Febbraio 2014. Ancd Conad, l’Associazione nazionale cooperative fra dettaglianti che assiste e tutela le imprese cooperative operanti nel settore della distribuzione commerciale, ha presentato la IX edizione del Rapporto sulla legislazione commerciale.
Per offrire un contributo alla riflessione sul ruolo e la funzione del commercio, Ancd Conad si è fatta promotrice della tavola rotonda “Problemi e prospettive del commercio in Italia a 10 anni dalla modifica del titolo V della Costituzione”, che ha fatto seguito alla presentazione del Rapporto da parte di Piero Cardile, responsabile legislazione e ufficio studi Ancd Conad.
Alla tavola rotonda sono intervenuti Ivano Ferrarini, direttore generale Conad Centro Nord; Anna Argentati, direttore aggiunto direzione Studi e analisi della legislazione, Autorità garante della concorrenza e del mercato; Sergio Imolesi, segretario generale Ancd Conad; Giorgio Vittadini, presidente Fondazione per la Sussidiarietà; Angelo Ciocca, presidente IV Commissione Attività produttive e occupazione Regione Lombardia, coordinati da Roberto Ravazzoni, professore ordinario all’Università degli Studi di Modena e Reggio Emilia.

Lo scenario è quello della crisi economica più grave dal dopoguerra ad oggi, con pesanti effetti sui consumi, sulle imprese e sull’occupazione.
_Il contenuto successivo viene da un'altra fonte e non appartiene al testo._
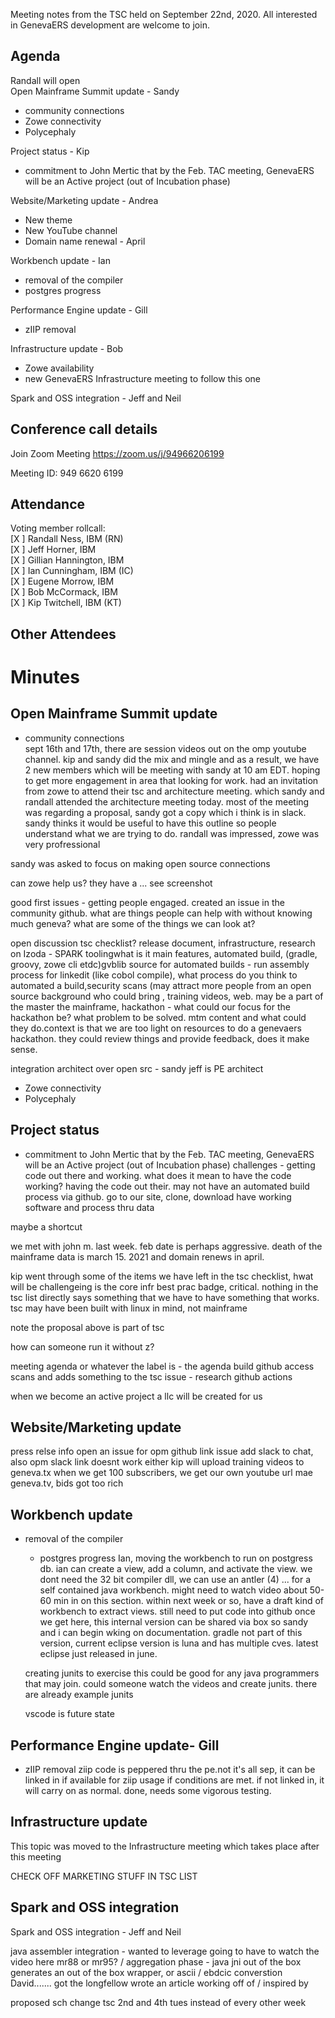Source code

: Meeting notes from the TSC held on September 22nd, 2020. All interested in GenevaERS development are welcome to join.

## Agenda
Randall will open  
Open Mainframe Summit update - Sandy   
  * community connections 
  * Zowe connectivity 
  * Polycephaly 

Project status - Kip  
  * commitment to John Mertic that by the Feb. TAC meeting, GenevaERS will be an Active project (out of Incubation phase) 


Website/Marketing update - Andrea   
  * New theme 
  * New YouTube channel  
  * Domain name renewal - April 

Workbench update - Ian   
  * removal of the compiler 
  * postgres progress

Performance Engine update - Gill  
  * zIIP removal 

Infrastructure update - Bob  
  * Zowe availability 
  * new GenevaERS Infrastructure meeting to follow this one 

Spark and OSS integration - Jeff and Neil  

## Conference call details

Join Zoom Meeting
https://zoom.us/j/94966206199

Meeting ID: 949 6620 6199

## Attendance
Voting member rollcall:  
[X ] Randall Ness, IBM (RN)  
[X ] Jeff Horner, IBM  
[X ] Gillian Hannington, IBM  
[X ] Ian Cunningham, IBM (IC)  
[X ] Eugene Morrow, IBM  
[X ] Bob McCormack, IBM  
[X ] Kip Twitchell, IBM (KT)  

## Other Attendees
 
# Minutes

## Open Mainframe Summit update
* community connections   
sept 16th and 17th, there are session videos out on the omp youtube channel. kip and sandy did the mix and mingle and as a result, we have 2 new members which will be meeting with sandy at 10 am EDT. hoping to get more engagement in area that looking for work. had an invitation from zowe to attend their tsc and architecture meeting. which sandy and randall attended the architecture meeting today. most of the meeting was regarding a proposal, sandy got a copy which i think is in slack. sandy thinks it would be useful to have this outline so people understand what we are trying to do. randall was impressed, zowe was very profressional

sandy was asked to focus on making open source connections

can zowe help us?
they have a ... see screenshot

good first issues - getting people engaged. created an issue in the community github. what are things people can help with without knowing much geneva?
what are some of the things we can look at?

open discussion
tsc checklist? release document, infrastructure, research on Izoda - SPARK toolingwhat is it main features, automated build, (gradle, groovy, zowe cli etdc)gvblib source for automated builds - run assembly process for linkedit (like cobol compile), what process do you think to automated a build,security scans (may attract more people from an open source background who could bring , training videos, web.
may be a part of the master the mainframe, hackathon - what could our focus for the hackathon be? what problem to be solved. mtm content and what could they do.context is that we are too light on resources to do a genevaers hackathon. they could review things and provide feedback, does it make sense.

integration architect over open src - sandy
jeff is PE architect

  * Zowe connectivity 
  * Polycephaly 

## Project status
* commitment to John Mertic that by the Feb. TAC meeting, GenevaERS will be an Active project (out of Incubation phase) 
challenges - getting code out there and working. what does it mean to have the code working? having the code out their. may not have an automated build process via github. go to our site, clone, download have working software and process thru data

maybe a shortcut

we met with john m. last week. feb date is perhaps aggressive. death of the mainframe data is march 15. 2021 and domain renews in april.

kip went through some of the items we have left in the tsc checklist, hwat will be challengeing is the core infr best prac badge, critical. nothing in the tsc list directly says something that we have to have something that works. tsc may have been built with linux in mind, not mainframe

note the proposal above is part of tsc

how can someone run it without z?

meeting agenda or whatever the label is - the agenda build github access scans and adds something to the tsc issue - research github actions

when we become an active project a llc will be created for us

## Website/Marketing update
press relse info
open an issue for opm github link issue
add slack to chat, also opm slack link doesnt work either
kip will upload training videos to geneva.tx
when we get 100 subscribers, we get our own youtube url
mae
geneva.tv, bids got too rich

## Workbench update
* removal of the compiler 
  * postgres progress
  Ian, moving the workbench to run on postgress db. ian can create a view, add a column, and activate the view.
  we dont need the 32 bit compiler dll, we can use an antler (4) ...   for a self contained java workbench. might need to watch video about 50-60 min in on this section. within next week or so, have a draft kind of workbench to extract views. still need to put code into github
  once we get here, this internal version can be shared via box so sandy and i can begin wking on documentation. gradle not part of this version, current eclipse version is luna and has multiple cves. latest eclipse just released in june.
  
  creating junits to exercise this could be good for any java programmers that may join. could someone watch the videos and create junits. there are already example junits
  
  vscode is future state
  
## Performance Engine update- Gill  
  * zIIP removal 
ziip code is peppered thru the pe.not it's all sep, it can be linked in if available for ziip usage if conditions are met. if not linked in, it will carry on as normal. done, needs some vigorous testing.

## Infrastructure update 
This topic was moved to the Infrastructure meeting which takes place after this meeting 

CHECK OFF MARKETING STUFF IN TSC LIST

## Spark and OSS integration
Spark and OSS integration - Jeff and Neil  

java assembler integration - wanted to leverage going to have to watch the video here
mr88 or mr95? / aggregation phase - java jni out of the box generates an out of the box wrapper, or ascii / ebdcic converstion 
David....... got the longfellow wrote an article working off of / inspired by


proposed sch change tsc 2nd and 4th tues instead of every other week
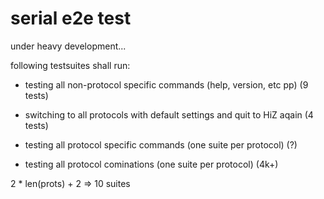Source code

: # serial e2e test

under heavy development...

following testsuites shall run:

- testing all non-protocol specific commands (help, version, etc pp) (9 tests)

- switching to all protocols with default settings and quit to HiZ aqain (4 tests)

- testing all protocol specific commands (one suite per protocol) (?)

- testing all protocol cominations (one suite per protocol) (4k+)

2 * len(prots) + 2 => 10 suites



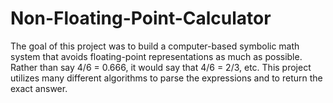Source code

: Non-Floating-Point-Calculator
=============================

The goal of this project was to build a computer-based symbolic math system that avoids floating-point representations 
as much as possible. Rather than say 4/6 = 0.666, it would say that 4/6 =  2/3, etc. 
This project utilizes many different algorithms to parse the expressions and to return the exact answer.
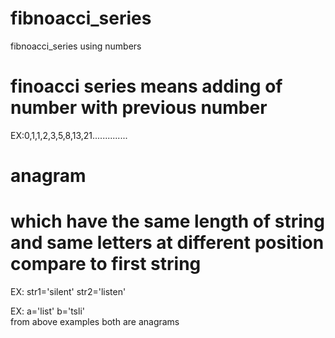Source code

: # fibnoacci_series
fibnoacci_series using numbers 
# finoacci series means adding of number with previous number
EX:0,1,1,2,3,5,8,13,21..............
# anagram 
# which have the same length of string and same letters at different position compare to first string
 EX: str1='silent'
     str2='listen'
     
 EX: a='list'
     b='tsli'<br>
 from above examples both are anagrams
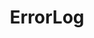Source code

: ---
# Featured tags need to have either the `list` or `grid` layout (PRO only).
layout: list

# The title of the tag's page.
title: ErrorLog

# The name of the tag, used in a post's front matter (e.g. tags: [<slug>]).
slug: errorLog

# (Optional) Write a short (~150 characters) description of this featured tag.
description: >
  This is a Error Log Study Log.

# (Optional) You can disable grouping posts by date.
# no_groups: true

# Exclude this example category from the sitemap.
# DON'T USE THIS SETTING IN YOUR CATEGORIES!
sitemap: true
---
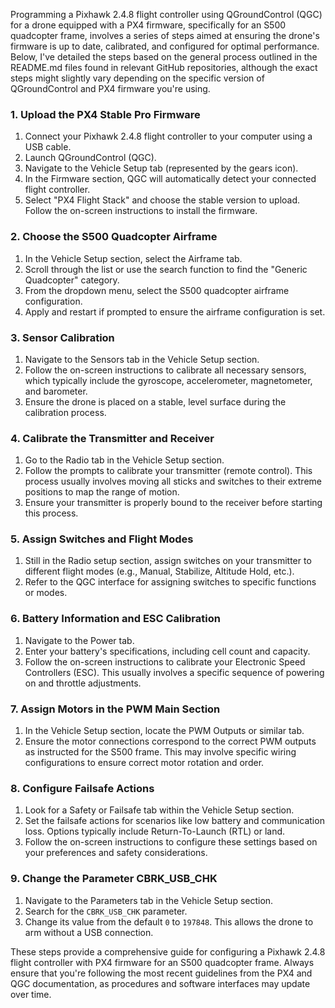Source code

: Programming a Pixhawk 2.4.8 flight controller using QGroundControl (QGC) for a drone equipped with a PX4 firmware, specifically for an S500 quadcopter frame, involves a series of steps aimed at ensuring the drone's firmware is up to date, calibrated, and configured for optimal performance. Below, I've detailed the steps based on the general process outlined in the README.md files found in relevant GitHub repositories, although the exact steps might slightly vary depending on the specific version of QGroundControl and PX4 firmware you're using. 

### 1. Upload the PX4 Stable Pro Firmware

1. Connect your Pixhawk 2.4.8 flight controller to your computer using a USB cable.
2. Launch QGroundControl (QGC).
3. Navigate to the Vehicle Setup tab (represented by the gears icon).
4. In the Firmware section, QGC will automatically detect your connected flight controller.
5. Select "PX4 Flight Stack" and choose the stable version to upload. Follow the on-screen instructions to install the firmware.

### 2. Choose the S500 Quadcopter Airframe

1. In the Vehicle Setup section, select the Airframe tab.
2. Scroll through the list or use the search function to find the "Generic Quadcopter" category.
3. From the dropdown menu, select the S500 quadcopter airframe configuration.
4. Apply and restart if prompted to ensure the airframe configuration is set.

### 3. Sensor Calibration

1. Navigate to the Sensors tab in the Vehicle Setup section.
2. Follow the on-screen instructions to calibrate all necessary sensors, which typically include the gyroscope, accelerometer, magnetometer, and barometer.
3. Ensure the drone is placed on a stable, level surface during the calibration process.

### 4. Calibrate the Transmitter and Receiver

1. Go to the Radio tab in the Vehicle Setup section.
2. Follow the prompts to calibrate your transmitter (remote control). This process usually involves moving all sticks and switches to their extreme positions to map the range of motion.
3. Ensure your transmitter is properly bound to the receiver before starting this process.

### 5. Assign Switches and Flight Modes

1. Still in the Radio setup section, assign switches on your transmitter to different flight modes (e.g., Manual, Stabilize, Altitude Hold, etc.).
2. Refer to the QGC interface for assigning switches to specific functions or modes.

### 6. Battery Information and ESC Calibration

1. Navigate to the Power tab.
2. Enter your battery's specifications, including cell count and capacity.
3. Follow the on-screen instructions to calibrate your Electronic Speed Controllers (ESC). This usually involves a specific sequence of powering on and throttle adjustments.

### 7. Assign Motors in the PWM Main Section

1. In the Vehicle Setup section, locate the PWM Outputs or similar tab.
2. Ensure the motor connections correspond to the correct PWM outputs as instructed for the S500 frame. This may involve specific wiring configurations to ensure correct motor rotation and order.

### 8. Configure Failsafe Actions

1. Look for a Safety or Failsafe tab within the Vehicle Setup section.
2. Set the failsafe actions for scenarios like low battery and communication loss. Options typically include Return-To-Launch (RTL) or land.
3. Follow the on-screen instructions to configure these settings based on your preferences and safety considerations.

### 9. Change the Parameter CBRK_USB_CHK

1. Navigate to the Parameters tab in the Vehicle Setup section.
2. Search for the `CBRK_USB_CHK` parameter.
3. Change its value from the default `0` to `197848`. This allows the drone to arm without a USB connection.

These steps provide a comprehensive guide for configuring a Pixhawk 2.4.8 flight controller with PX4 firmware for an S500 quadcopter frame. Always ensure that you're following the most recent guidelines from the PX4 and QGC documentation, as procedures and software interfaces may update over time.
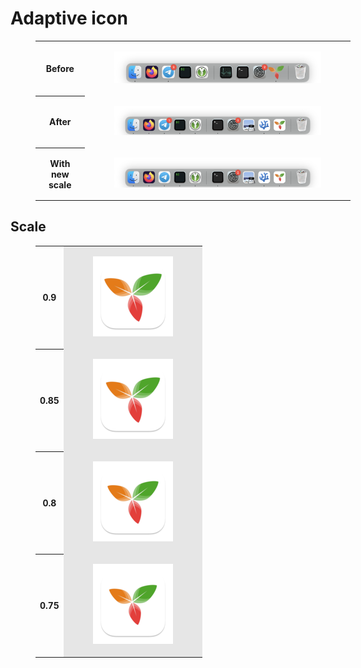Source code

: # Adaptive icon
<figure class="table" style="width:100%"><table class="ck-table-resized"><colgroup><col> <col></colgroup><tbody><tr><th>Before</th><td><figure class="image"><img src="1_Adaptive icon_image.png"></figure></td></tr><tr><th>After</th><td><figure class="image"><img src="6_Adaptive icon_image.png"></figure></td></tr><tr><th>With new scale</th><td><figure class="image"><img src="4_Adaptive icon_image.png"></figure></td></tr></tbody></table></figure>

## Scale

<figure class="table" style="width:300px"><table><tbody><tr><th>0.9</th><td style="background-color:hsl(0, 0%, 90%)"><figure class="image"><img src="2_Adaptive icon_image.png"></figure></td></tr><tr><th>0.85</th><td style="background-color:hsl(0, 0%, 90%)"><figure class="image"><img src="5_Adaptive icon_image.png"></figure></td></tr><tr><th>0.8</th><td style="background-color:hsl(0, 0%, 90%)"><figure class="image"><img src="Adaptive icon_image.png"></figure></td></tr><tr><th>0.75</th><td style="background-color:hsl(0, 0%, 90%)"><figure class="image"><img src="3_Adaptive icon_image.png"></figure></td></tr></tbody></table></figure>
Secondo i dati dell’Osservatorio nazionale del commercio, istituito presso il ministero dello Sviluppo economico, a fine 2012 (ultimi dati disponibili) erano 766.821 gli esercizi commerciali in attività, 9.334 in meno rispetto all’anno precedente, diminuzione distribuita in modo omogeneo in tutto il territorio nazionale. Invariata la distribuzione territoriale, con una presenza di punti di vendita nel Meridione attestata al 42,1 per cento. Ipermercati, supermercati, libero servizio e discount sono 28.904 (fonte: Guida Nielsen Largo Consumo), ripartiti in modo equo sul territorio nazionale, anche in questo caso con una prevalenza nelle regioni meridionali (10.180 punti di vendita, 35,2 per cento).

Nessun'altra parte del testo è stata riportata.